Araevin thought for a moment, studying the blue gleam. “Are you required to report our presence to Malkizid or his agents? Or this conversation?”
“No, but that may not be true for much longer. Malkizid may be able to compel me to speak.”
“I have a shard of the Gatekeeper’s Crystal in my possession,” he told the device. “I mean to find the remaining shards and use the device to undo the damage Malkizid’s spells are causing. Can it be done?”
The pillar was silent for a time.
“Yes,” it finally said. “But you will need all three shards.”
“Do you know where the other shards are?”
“Not precisely, but I know which of my doors is closest to each shard,” the voice in the pillar said. It hesitated for a moment then added, “Three nycaloths approach, Araevin Teshurr. They will be here in moments.”
Araevin stole a glance over his shoulder, while his comrades nervously scanned the mist-wreathed crystal spars nearby. “Which door do we use?” he asked.
“I will indicate the portal you seek. Look to your left.”
Araevin complied, and found that a flickering blue gleam danced in the crystal ramparts in that direction.

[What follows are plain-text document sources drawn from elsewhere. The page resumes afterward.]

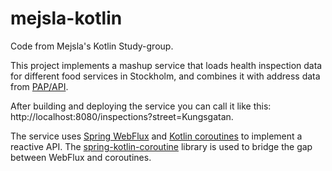 # mejsla-kotlin

Code from Mejsla's Kotlin Study-group.

This project implements a mashup service that loads health inspection
data for different food services in Stockholm, and combines it with
address data from [PAP/API](https://www.papapi.se).

After building and deploying the service you can call it like this:
http://localhost:8080/inspections?street=Kungsgatan.

The service uses
[Spring WebFlux](https://docs.spring.io/spring/docs/current/spring-framework-reference/web-reactive.html)
and [Kotlin coroutines](https://github.com/Kotlin/kotlinx.coroutines)
to implement a reactive API. The
[spring-kotlin-coroutine](https://github.com/konrad-kaminski/spring-kotlin-coroutine)
library is used to bridge the gap between WebFlux and coroutines.
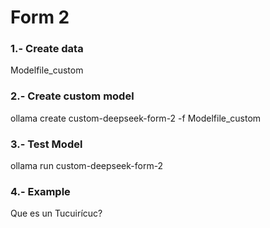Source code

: # Form 2

### 1.- Create data
Modelfile_custom

### 2.- Create custom model
ollama create custom-deepseek-form-2 -f Modelfile_custom

### 3.- Test Model
ollama run custom-deepseek-form-2

### 4.- Example
Que es un Tucuirícuc?
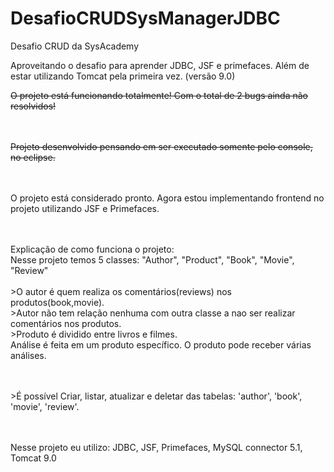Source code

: # DesafioCRUDSysManagerJDBC
Desafio CRUD da SysAcademy

Aproveitando o desafio para aprender JDBC, JSF e primefaces.
Além de estar utilizando Tomcat pela primeira vez. (versão 9.0)

~~O projeto está funcionando totalmente! Com o total de 2 bugs ainda não resolvidos!~~

<br><br>~~Projeto desenvolvido pensando em ser executado somente pelo console, no eclipse.~~

<br><br>O projeto está considerado pronto. Agora estou implementando frontend no projeto utilizando JSF e Primefaces.

<br><br>Explicação de como funciona o projeto:
<br>Nesse projeto temos 5 classes: "Author", "Product", "Book", "Movie", "Review"
<br>
<br>>O autor é quem realiza os comentários(reviews) nos produtos(book,movie).
<br>>Autor não tem relação nenhuma com outra classe a nao ser realizar comentários nos produtos.
<br>>Produto é dividido entre livros e filmes.
<br>Análise é feita em um produto específico. O produto pode receber várias análises.

<br><br>>É possível Criar, listar, atualizar e deletar das tabelas: 'author', 'book', 'movie', 'review'.

<br><br>Nesse projeto eu utilizo: JDBC, JSF, Primefaces, MySQL connector 5.1, Tomcat 9.0
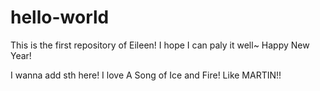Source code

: # hello-world

This is the first repository of Eileen!
I hope I can paly it well~
Happy New Year!

I wanna add sth here!
I love A Song of Ice and Fire!
Like MARTIN!!
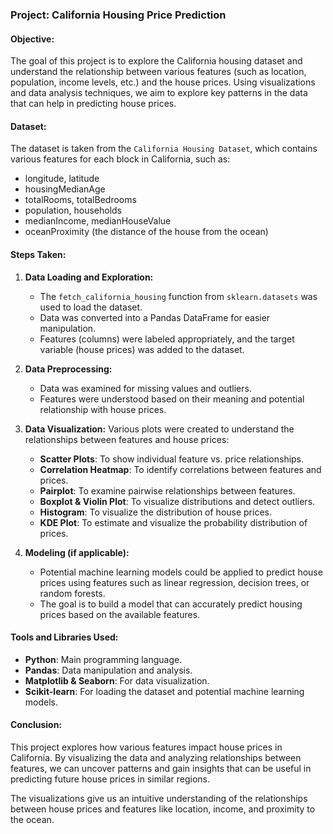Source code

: 
### Project: California Housing Price Prediction

#### Objective:
The goal of this project is to explore the California housing dataset and understand the relationship between various features (such as location, population, income levels, etc.) and the house prices. Using visualizations and data analysis techniques, we aim to explore key patterns in the data that can help in predicting house prices.

#### Dataset:
The dataset is taken from the `California Housing Dataset`, which contains various features for each block in California, such as:
- longitude, latitude
- housingMedianAge
- totalRooms, totalBedrooms
- population, households
- medianIncome, medianHouseValue
- oceanProximity (the distance of the house from the ocean)

#### Steps Taken:
1. **Data Loading and Exploration:**
   - The `fetch_california_housing` function from `sklearn.datasets` was used to load the dataset.
   - Data was converted into a Pandas DataFrame for easier manipulation.
   - Features (columns) were labeled appropriately, and the target variable (house prices) was added to the dataset.

2. **Data Preprocessing:**
   - Data was examined for missing values and outliers.
   - Features were understood based on their meaning and potential relationship with house prices.

3. **Data Visualization:**
   Various plots were created to understand the relationships between features and house prices:
   - **Scatter Plots**: To show individual feature vs. price relationships.
   - **Correlation Heatmap**: To identify correlations between features and prices.
   - **Pairplot**: To examine pairwise relationships between features.
   - **Boxplot & Violin Plot**: To visualize distributions and detect outliers.
   - **Histogram**: To visualize the distribution of house prices.
   - **KDE Plot**: To estimate and visualize the probability distribution of prices.

4. **Modeling (if applicable):**
   - Potential machine learning models could be applied to predict house prices using features such as linear regression, decision trees, or random forests.
   - The goal is to build a model that can accurately predict housing prices based on the available features.

#### Tools and Libraries Used:
- **Python**: Main programming language.
- **Pandas**: Data manipulation and analysis.
- **Matplotlib & Seaborn**: For data visualization.
- **Scikit-learn**: For loading the dataset and potential machine learning models.

#### Conclusion:
This project explores how various features impact house prices in California. By visualizing the data and analyzing relationships between features, we can uncover patterns and gain insights that can be useful in predicting future house prices in similar regions.

The visualizations give us an intuitive understanding of the relationships between house prices and features like location, income, and proximity to the ocean.
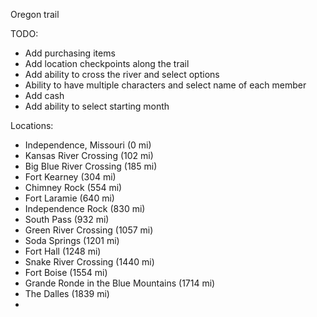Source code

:Oregon trail

TODO:
- Add purchasing items
- Add location checkpoints along the trail
- Add ability to cross the river and select options
- Ability to have multiple characters and select name of each member
- Add cash
- Add ability to select starting month

Locations:

- Independence, Missouri (0 mi)
- Kansas River Crossing (102 mi)
- Big Blue River Crossing (185 mi)
- Fort Kearney (304 mi)
- Chimney Rock (554 mi)
- Fort Laramie (640 mi)
- Independence Rock (830 mi)
- South Pass (932 mi)
- Green River Crossing (1057 mi)
- Soda Springs (1201 mi)
- Fort Hall (1248 mi)
- Snake River Crossing (1440 mi)
- Fort Boise (1554 mi)
- Grande Ronde in the Blue Mountains (1714 mi)
- The Dalles (1839 mi)
-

He glanced to his companions and said, “Let’s go, before Malkizid’s servants appear.”
Quickly they hurried after the blue glow. As they neared the flickering light, it vanished from the crystal where it danced, only to appear a little farther on. No more than fifty yards from the plaza of the blue pillar, the light halted by a portal that stood near the base of another soaring buttress. Araevin was relieved to see that no infernal spike transfixed it. As they approached, the portal came to life, its milky surface abruptly changing into a smooth, pearly mist.
“Do you have any idea what might be on the other side?” Donnor said to Araevin.
“No,” the sun elf admitted. “But this is the way I have to go.”
He drew a deep breath, and stepped into the blank mists.
From their campsite in the ruined manor house near the Pool of Yeven, Fflar and Ilsevele rode eastward along the south bank of the Ashaba, picking their way through lands that showed increasing signs of habitation the farther they traveled. The long, low rampart of the Dun Hills grew steadily closer, marching northeastward as if trying to beat them to Blackfeather Bridge.
The air grew hot and still as the day wore on. It seemed as if the forests, fields, and hills yearned for a cleansing rain, but the heat did not relent. Far behind them, to the west, thunderheads piled up on each other only to dissipate and reform, never coming any closer. They rode past a farmstead where dozens of cattle lay butchered out in the fields.
“Demons or devils,” Fflar murmured. “Best keep on.”
“All right,” Ilsevele replied. She did not look long at the scene of the slaughter.
As they rode away, the sight still worried at the back of Fflar’s mind, until it seemed like some accusing stare was fixed at a point between his shoulder blades.